Those someones don’t
exist, WTGA. If you really want to have a three-way, you either go with the
likely-to-be-skeezy stranger you met online and risk dismemberment, or you approach a
trusted, attractive friend and risk rejection.
I’m a 30-year-old woman in a
relationship with my childhood sweetheart. My boyfriend and I got together when we were
15. It was—and remains—an intense and extraordinary intellectual compatibility. He’s the
funniest and smartest person I’ve ever met. Sure, we have had our ups and downs, but
there’s a lot of good stuff there. Okay, cutting to the chase: I have never
slept with another man and I don’t want to. But I no longer want to have sex with my
boyfriend and have been having sex with women behind his back. I have long been
attracted to women and suspect I would’ve been in a relationship with one by now if my
life took a different path.

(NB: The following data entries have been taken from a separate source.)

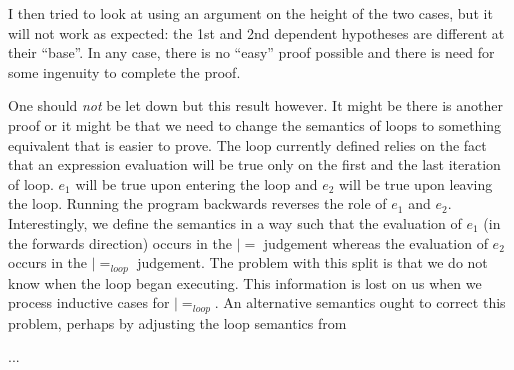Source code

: I then tried to look at using an argument on the height of the two
cases, but it will not work as expected: the 1st and 2nd dependent
hypotheses are different at their ``base''. In any case, there is no
``easy'' proof possible and there is need for some ingenuity to
complete the proof.

One should \emph{not} be let down but this result however. It might be
there is another proof or it might be that we need to change the
semantics of loops to something equivalent that is easier to
prove. The loop currently defined relies on the fact that an
expression evaluation will be true only on the first and the last
iteration of loop. $e_1$ will be true upon entering the loop and $e_2$
will be true upon leaving the loop. Running the program backwards
reverses the role of $e_1$ and $e_2$. Interestingly, we define the
semantics in a way such that the evaluation of $e_1$ (in the forwards
direction) occurs in the $|=$ judgement whereas the evaluation of
$e_2$ occurs in the $|=_{loop}$ judgement. The problem with this split
is that we do not know when the loop began executing. This information
is lost on us when we process inductive cases for $|=_{loop}$. An
alternative semantics ought to correct this problem, perhaps by
adjusting the loop semantics from \cite{glueck+2007}

...

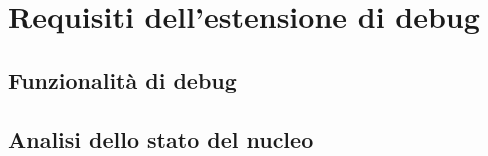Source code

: \chapter{Requisiti dell'estensione di debug}
\section{Funzionalità di debug}
\section{Analisi dello stato del nucleo}
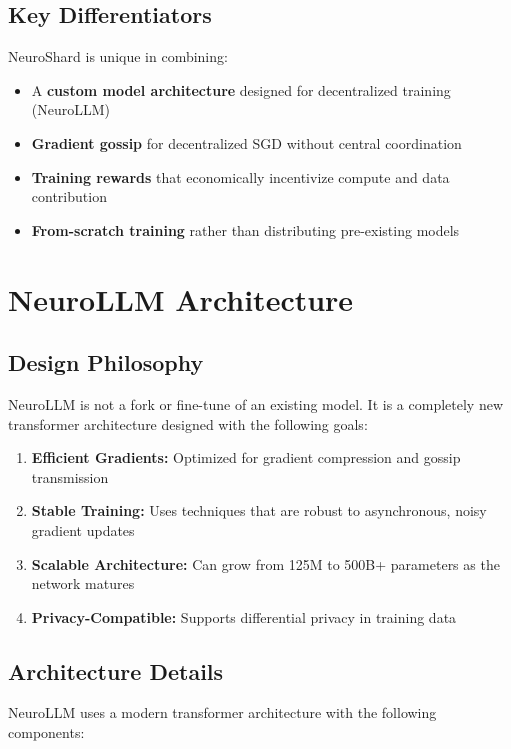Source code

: \documentclass[11pt,a4paper]{article}
\begin{document}
\subsection{Key Differentiators}

NeuroShard is unique in combining:
\begin{itemize}
    \item A \textbf{custom model architecture} designed for decentralized training (NeuroLLM)
    \item \textbf{Gradient gossip} for decentralized SGD without central coordination
    \item \textbf{Training rewards} that economically incentivize compute and data contribution
    \item \textbf{From-scratch training} rather than distributing pre-existing models
\end{itemize}

\section{NeuroLLM Architecture}

\subsection{Design Philosophy}

NeuroLLM is not a fork or fine-tune of an existing model. It is a completely new transformer architecture designed with the following goals:

\begin{enumerate}
    \item \textbf{Efficient Gradients:} Optimized for gradient compression and gossip transmission
    \item \textbf{Stable Training:} Uses techniques that are robust to asynchronous, noisy gradient updates
    \item \textbf{Scalable Architecture:} Can grow from 125M to 500B+ parameters as the network matures
    \item \textbf{Privacy-Compatible:} Supports differential privacy in training data
\end{enumerate}

\subsection{Architecture Details}

NeuroLLM uses a modern transformer architecture with the following components:
\end{document}
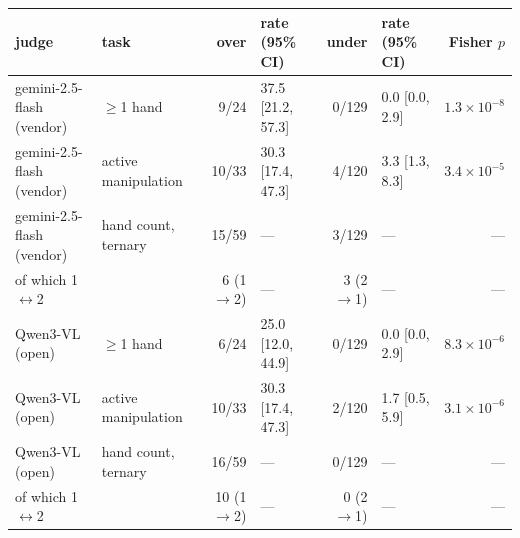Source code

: \begin{tabular}{@{}llrlrlr@{}}
\toprule
judge & task & over & rate (95\% CI) & under & rate (95\% CI) & Fisher $p$ \\
\midrule
gemini-2.5-flash (vendor) & $\geq$1 hand & 9/24 & 37.5 [21.2, 57.3] & 0/129 & 0.0 [0.0, 2.9] & $1.3\times 10^{-8}$ \\
gemini-2.5-flash (vendor) & active manipulation & 10/33 & 30.3 [17.4, 47.3] & 4/120 & 3.3 [1.3, 8.3] & $3.4\times 10^{-5}$ \\
gemini-2.5-flash (vendor) & hand count, ternary & 15/59 & --- & 3/129 & --- & --- \\
\quad of which 1$\leftrightarrow$2 & & 6 (1$\to$2) & --- & 3 (2$\to$1) & --- & --- \\
\midrule
Qwen3-VL (open) & $\geq$1 hand & 6/24 & 25.0 [12.0, 44.9] & 0/129 & 0.0 [0.0, 2.9] & $8.3\times 10^{-6}$ \\
Qwen3-VL (open) & active manipulation & 10/33 & 30.3 [17.4, 47.3] & 2/120 & 1.7 [0.5, 5.9] & $3.1\times 10^{-6}$ \\
Qwen3-VL (open) & hand count, ternary & 16/59 & --- & 0/129 & --- & --- \\
\quad of which 1$\leftrightarrow$2 & & 10 (1$\to$2) & --- & 0 (2$\to$1) & --- & --- \\
\bottomrule
\end{tabular}
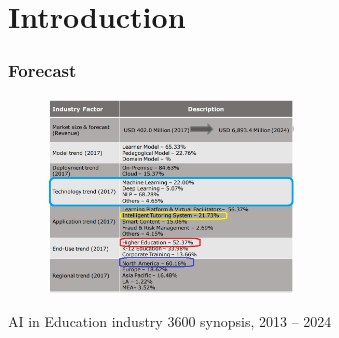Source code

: \documentclass{beamer}
\begin{document}
\section{Introduction} %
\begin{frame}
\frametitle{Forecast}

\begin{center}
	

		\begin{figure}
			\includegraphics[width=65mm]{market2.png}
				
			
		\end{figure}
{\footnotesize 	AI in Education industry 3600 synopsis, 2013 – 2024}
	\begin{thebibliography}{01}
	\end{thebibliography}

\end{center}




\end{frame}
\end{document}
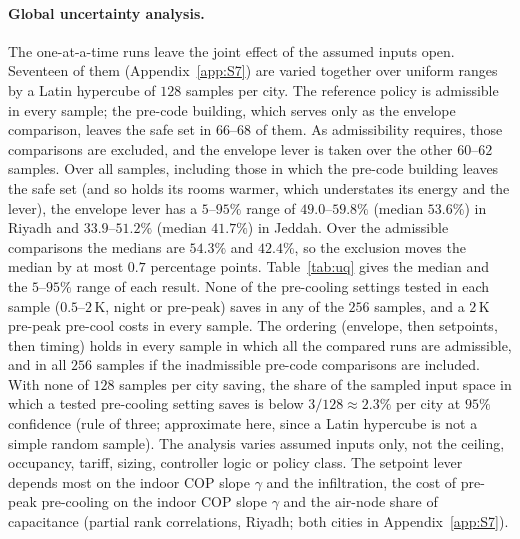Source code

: \documentclass[10pt,a4paper,twocolumn]{article}
\theoremstyle{definition}
\begin{document}
\paragraph{Global uncertainty analysis.}\label{sec:uq} The one-at-a-time runs leave the joint effect of the assumed inputs open. Seventeen of them (Appendix~\ref{app:S7}) are varied together over uniform ranges by a Latin hypercube of $128$ samples per city. The reference policy is admissible in every sample; the pre-code building, which serves only as the envelope comparison, leaves the safe set in $66$--$68$ of them. As admissibility requires, those comparisons are excluded, and the envelope lever is taken over the other $60$--$62$ samples. Over all samples, including those in which the pre-code building leaves the safe set (and so holds its rooms warmer, which understates its energy and the lever), the envelope lever has a $5$--$95\%$ range of $49.0$--$59.8\%$ (median $53.6\%$) in Riyadh and $33.9$--$51.2\%$ (median $41.7\%$) in Jeddah. Over the admissible comparisons the medians are $54.3\%$ and $42.4\%$, so the exclusion moves the median by at most $0.7$ percentage points. Table~\ref{tab:uq} gives the median and the $5$--$95\%$ range of each result. None of the pre-cooling settings tested in each sample ($0.5$--$2\,$K, night or pre-peak) saves in any of the $256$ samples, and a $2\,$K pre-peak pre-cool costs in every sample. The ordering (envelope, then setpoints, then timing) holds in every sample in which all the compared runs are admissible, and in all $256$ samples if the inadmissible pre-code comparisons are included. With none of $128$ samples per city saving, the share of the sampled input space in which a tested pre-cooling setting saves is below $3/128\approx2.3\%$ per city at $95\%$ confidence (rule of three; approximate here, since a Latin hypercube is not a simple random sample). The analysis varies assumed inputs only, not the ceiling, occupancy, tariff, sizing, controller logic or policy class. The setpoint lever depends most on the indoor COP slope $\gamma$ and the infiltration, the cost of pre-peak pre-cooling on the indoor COP slope $\gamma$ and the air-node share of capacitance (partial rank correlations, Riyadh; both cities in Appendix~\ref{app:S7}).
\end{document}
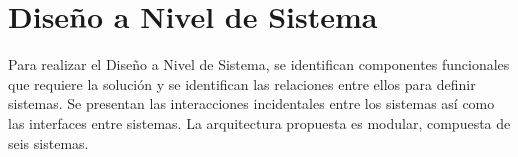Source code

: \section {Diseño a Nivel de Sistema}

Para realizar el Diseño a Nivel de Sistema, se identifican componentes funcionales que requiere la solución y se identifican las relaciones entre ellos para definir sistemas. Se presentan las interacciones incidentales entre los sistemas así como las interfaces entre sistemas. La arquitectura propuesta es modular, compuesta de seis sistemas.


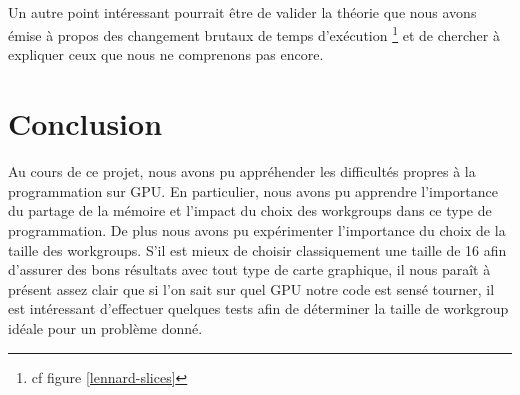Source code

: \documentclass{article}
\begin{document}
\paragraph{}
Un autre point intéressant pourrait être de valider la théorie que nous avons
émise à propos des changement brutaux de temps d'exécution
\footnote{cf figure \ref{lennard-slices}} et de chercher à expliquer ceux
que nous ne comprenons pas encore.

\section{Conclusion}
Au cours de ce projet, nous avons pu appréhender les difficultés propres à la
programmation sur GPU. En particulier, nous avons pu apprendre l'importance
du partage de la mémoire et l'impact du choix des workgroups dans ce type de
programmation. De plus nous avons pu expérimenter l'importance du choix de la
taille des workgroups. S'il est mieux de choisir classiquement une taille de
16 afin d'assurer des bons résultats avec tout type de carte graphique, il
nous paraît à présent assez clair que si l'on sait sur quel GPU notre code
est sensé tourner, il est intéressant d'effectuer quelques tests afin de
déterminer la taille de workgroup idéale pour un problème donné.

\newpage

\appendix
\end{document}
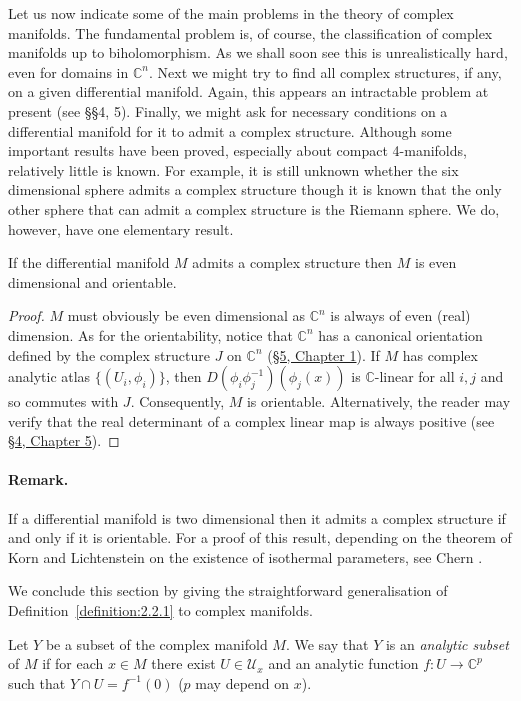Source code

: Let us now indicate some of the main problems in the theory of complex manifolds. The fundamental problem is, of course, the classification of complex manifolds up to biholomorphism. As we shall soon see this is unrealistically hard, even for domains in $\mathbb C^n$. Next we might try to find all complex structures, if any, on a given differential manifold. Again, this appears an intractable problem at present (see \S\S4, 5). Finally, we might ask for necessary conditions on a differential manifold for it to admit a complex structure. Although some important results have been proved, especially about compact 4-manifolds, relatively little is known. For example, it is still unknown whether the six dimensional sphere admits a complex structure though it is known that the only other sphere that can admit a complex structure is the Riemann sphere. We do, however, have one elementary result.

 If the differential manifold $M$ admits a complex structure then $M$ is even dimensional and orientable.
\begin{proof}
$M$ must obviously be even dimensional as $\mathbb C^n$ is always of even (real) dimension. As for the orientability, notice that $\mathbb C^n$ has a canonical orientation defined by the complex structure $J$ on $\mathbb C^n$ (\hyperref[sec:1:5]{\S5, Chapter 1}). If $M$ has complex analytic atlas $\{(U_i,\phi_i)\}$, then $D(\phi_i\phi_j^{-1})(\phi_j(x))$ is $\mathbb C$-linear for all $i,j$ and so commutes with $J$. Consequently, $M$ is orientable. Alternatively, the reader may verify that the real determinant of a complex linear map is always positive (see \hyperref[sec:5:4]{\S4, Chapter 5}).
\end{proof}
\paragraph*{Remark.} If a differential manifold is two dimensional then it admits a complex structure if and only if it is orientable. For a proof of this result, depending on the theorem of Korn and Lichtenstein on the existence of isothermal parameters, see Chern \cite{bib:I:chern-s-s:1}.

We conclude this section by giving the straightforward generalisation of Definition~\ref{definition:2.2.1} to complex manifolds.

 Let $Y$ be a subset of the complex manifold $M$. We say that $Y$ is an \emph{analytic subset} of $M$ if for each $x\in M$ there exist $U\in\mathcal U_x$ and an analytic function $f:U\longrightarrow\mathbb C^p$ such that $Y\cap U=f^{-1}(0)$ ($p$ may depend on $x$).

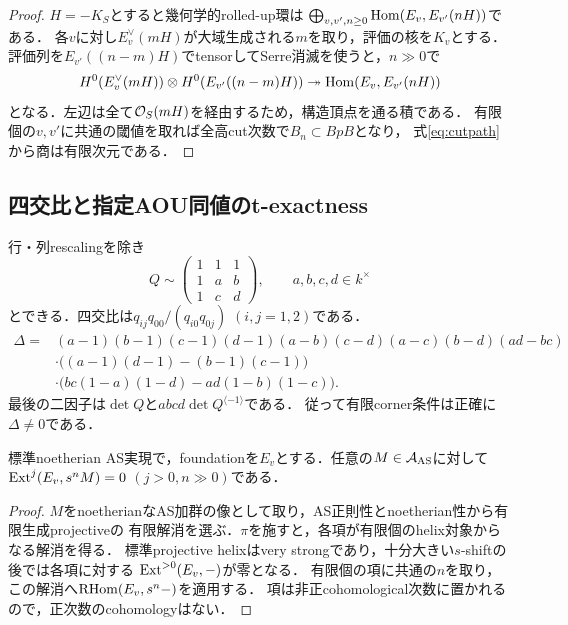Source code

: \begin{proof}
$H=-K_S$とすると幾何学的rolled-up環は
$\bigoplus_{v,v',n\ge0}\operatorname{Hom}(E_v,E_{v'}(nH))$である\cite[(4.9)]{AOU}．
各$v$に対し$E_v^\vee(mH)$が大域生成される$m$を取り，評価の核を$K_v$とする．
評価列を$E_{v'}((n-m)H)$でtensorしてSerre消滅を使うと，$n\gg0$で
\[
 H^0(E_v^\vee(mH))\otimes H^0(E_{v'}((n-m)H))
 \twoheadrightarrow\operatorname{Hom}(E_v,E_{v'}(nH))
\]
となる．左辺は全て$\mathcal O_S(mH)$を経由するため，構造頂点を通る積である．
有限個の$v,v'$に共通の閾値を取れば全高cut次数で$B_n\subset BpB$となり，
式\eqref{eq:cutpath}から商は有限次元である．
\end{proof}

\subsection{四交比と指定AOU同値のt-exactness}
行・列rescalingを除き
\[
 Q\sim\begin{pmatrix}1&1&1\\1&a&b\\1&c&d\end{pmatrix},
\qquad a,b,c,d\in k^\times
\]
とできる．四交比は$q_{ij}q_{00}/(q_{i0}q_{0j})$ $(i,j=1,2)$である．
\begin{equation}\label{eq:Deltaheart}
\begin{split}
\Delta={}&(a-1)(b-1)(c-1)(d-1)(a-b)(c-d)(a-c)(b-d)(ad-bc)\\
&\cdot\bigl((a-1)(d-1)-(b-1)(c-1)\bigr)\\
&\cdot\bigl(bc(1-a)(1-d)-ad(1-b)(1-c)\bigr).
\end{split}
\end{equation}
最後の二因子は$\det Q$と$abcd\det Q^{\langle-1\rangle}$である．
従って有限corner条件は正確に$\Delta\ne0$である．

\begin{lemma}\label{lem:ASfulltail}
標準noetherian AS実現で，foundationを$E_v$とする．任意の$M\in\mathcal A_{\mathrm{AS}}$に対して
$\operatorname{Ext}^j(E_v,s^nM)=0$ $(j>0,n\gg0)$である．
\end{lemma}
\begin{proof}
$M$をnoetherianなAS加群の像として取り，AS正則性とnoetherian性から有限生成projectiveの
有限解消を選ぶ．$\pi$を施すと，各項が有限個のhelix対象からなる解消を得る．
標準projective helixはvery strongであり，十分大きい$s$-shiftの後では各項に対する
$\operatorname{Ext}^{>0}(E_v,-)$が零となる\cite[Definition 3.1と(3.10)の直前]{OU}．
有限個の項に共通の$n$を取り，この解消へ$\operatorname{RHom}(E_v,s^n-)$を適用する．
項は非正cohomological次数に置かれるので，正次数のcohomologyはない．
\end{proof}

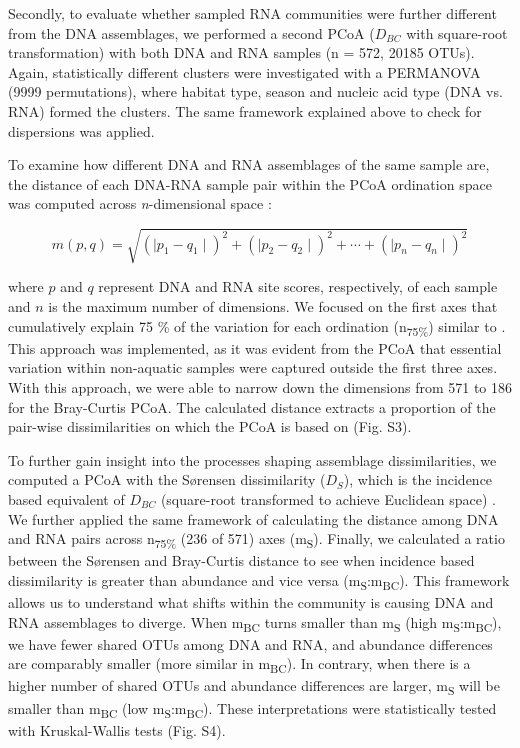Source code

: \documentclass[12pt,a4paper]{article} %
\begin{document}
Secondly, to evaluate whether sampled RNA communities were further different from the DNA assemblages, we performed a second PCoA ($D_{BC}$ with square-root transformation) with both DNA and RNA samples (n = 572, 20185 OTUs). Again, statistically different clusters were investigated with a PERMANOVA (9999 permutations), where habitat type, season and nucleic acid type (DNA vs. RNA) formed the clusters. The same framework explained above to check for dispersions was applied.

To examine how different DNA and RNA assemblages of the same sample are, the distance of each DNA-RNA sample pair within the PCoA ordination space was computed across \textit{n}-dimensional space \citep{Tabak2004}:


\[ m(p,q) = \sqrt{(\mid p_{1} - q_{1} \mid)^2 + (\mid p_{2} - q_{2} \mid)^2 + \cdots + (\mid p_{n} - q_{n} \mid)^2}\]


where $p$ and $q$ represent DNA and RNA site scores, respectively, of each sample and $n$ is the maximum number of dimensions. We focused on the first axes that cumulatively explain 75 \% of the variation for each ordination (n\textsubscript{75\%}) similar to \citet{Osterholz2016}. This approach was implemented, as it was evident from the PCoA that essential variation within non-aquatic samples were captured outside the first three axes. With this approach, we were able to narrow down the dimensions from 571 to 186 for the Bray-Curtis PCoA. The calculated distance extracts a proportion of the pair-wise dissimilarities on which the PCoA is based on (Fig. S3).

To further gain insight into the processes shaping assemblage dissimilarities, we computed a PCoA with the S{\o}rensen dissimilarity ($D_{S}$), which is the incidence based equivalent of $D_{BC}$ (square-root transformed to achieve Euclidean space) \citep{Sorensen1948, Legendre1998}. We further applied the same framework of calculating the distance among DNA and RNA pairs across n\textsubscript{75\%} (236 of 571) axes (m\textsubscript{S}). Finally, we calculated a ratio between the S{\o}rensen and Bray-Curtis distance to see when incidence based dissimilarity is greater than abundance and vice versa (m\textsubscript{S}:m\textsubscript{BC}). This framework allows us to understand what shifts within the community is causing DNA and RNA assemblages to diverge. When m\textsubscript{BC} turns smaller than m\textsubscript{S} (high m\textsubscript{S}:m\textsubscript{BC}), we have fewer shared OTUs among DNA and RNA, and abundance differences are comparably smaller (more similar in m\textsubscript{BC}). In contrary, when there is a higher number of shared OTUs and abundance differences are larger, m\textsubscript{S} will be smaller than m\textsubscript{BC} (low m\textsubscript{S}:m\textsubscript{BC}). These interpretations were statistically tested with Kruskal-Wallis tests (Fig. S4).
\end{document}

I love my boyfriend, his family, our friends, our life. But
nothing makes me feel more “me” than lying next to a woman after we have gotten each
other off for hours on end. Do I come out, wreck my life and his, all
because of one small part of who I am? Or do I stop being an unfaithful bitch and make
things work with the man I love?
-Why Do I Have to Dig Chicks?
First off, WDIHTDC, no one has to dig chicks. It’s an
elective, not a course requirement. (Except at Brown, of course.)
Now,
seeing as you and your boyfriend are young enough to get out there and find new partners
relatively easily, and seeing as this man who you profess to love has a right 1) not to
be lied to for the rest of his life and 2) not to be cheated on for the rest of his life
and 3) to be with a woman who actually wants to have sex with him, there’s only one
possible course of action here. Thank your boyfriend for his years of faithful
service—honor his service—and then cut his ass loose.
If you play your
cards right, WDIHTDC, you may be able to keep your ex, his family and your mutual
friends in your life. But if you continue to lie and cheat and munch carpet on the
down-low, and you get caught and outed, it’s unlikely that your ex, his family and your
mutual friends will want to see your lying, cheating, carpet-munchin’ face ever again.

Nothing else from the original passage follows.